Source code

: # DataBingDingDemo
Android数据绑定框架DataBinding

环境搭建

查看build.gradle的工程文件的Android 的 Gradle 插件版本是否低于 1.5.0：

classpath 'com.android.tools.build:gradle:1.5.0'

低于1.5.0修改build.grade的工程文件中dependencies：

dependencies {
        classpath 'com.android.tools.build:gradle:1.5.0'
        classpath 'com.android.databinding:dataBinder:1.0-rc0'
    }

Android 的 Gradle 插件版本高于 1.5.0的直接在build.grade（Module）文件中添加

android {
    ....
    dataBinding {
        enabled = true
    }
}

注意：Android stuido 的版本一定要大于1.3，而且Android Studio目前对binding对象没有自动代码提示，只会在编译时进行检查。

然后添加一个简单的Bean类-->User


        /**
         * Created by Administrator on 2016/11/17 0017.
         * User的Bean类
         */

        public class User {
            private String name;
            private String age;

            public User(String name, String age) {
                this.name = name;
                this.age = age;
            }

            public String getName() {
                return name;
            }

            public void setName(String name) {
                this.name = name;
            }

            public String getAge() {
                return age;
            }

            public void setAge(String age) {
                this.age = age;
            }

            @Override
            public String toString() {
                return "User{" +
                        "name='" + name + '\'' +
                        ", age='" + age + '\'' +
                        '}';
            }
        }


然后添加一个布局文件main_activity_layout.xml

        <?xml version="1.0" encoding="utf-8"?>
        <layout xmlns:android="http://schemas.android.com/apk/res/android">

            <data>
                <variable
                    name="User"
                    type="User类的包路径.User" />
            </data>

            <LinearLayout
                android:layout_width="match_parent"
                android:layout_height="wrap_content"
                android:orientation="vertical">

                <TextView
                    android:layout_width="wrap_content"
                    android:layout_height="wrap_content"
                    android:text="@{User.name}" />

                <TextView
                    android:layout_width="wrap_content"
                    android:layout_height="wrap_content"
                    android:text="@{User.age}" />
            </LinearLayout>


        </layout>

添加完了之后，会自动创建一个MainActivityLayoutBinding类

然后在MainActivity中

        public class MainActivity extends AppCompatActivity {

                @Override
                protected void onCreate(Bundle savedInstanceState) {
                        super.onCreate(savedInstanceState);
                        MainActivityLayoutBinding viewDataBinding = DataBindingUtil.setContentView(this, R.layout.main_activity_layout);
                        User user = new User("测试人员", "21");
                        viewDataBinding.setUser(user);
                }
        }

### WHAT TO DO
The expected answer is a copy of each line in the listing above that contains "classpath".

### TASK ANSWER
classpath 'com.android.tools.build:gradle:1.5.0'
        classpath 'com.android.tools.build:gradle:1.5.0'
        classpath 'com.android.databinding:dataBinder:1.0-rc0'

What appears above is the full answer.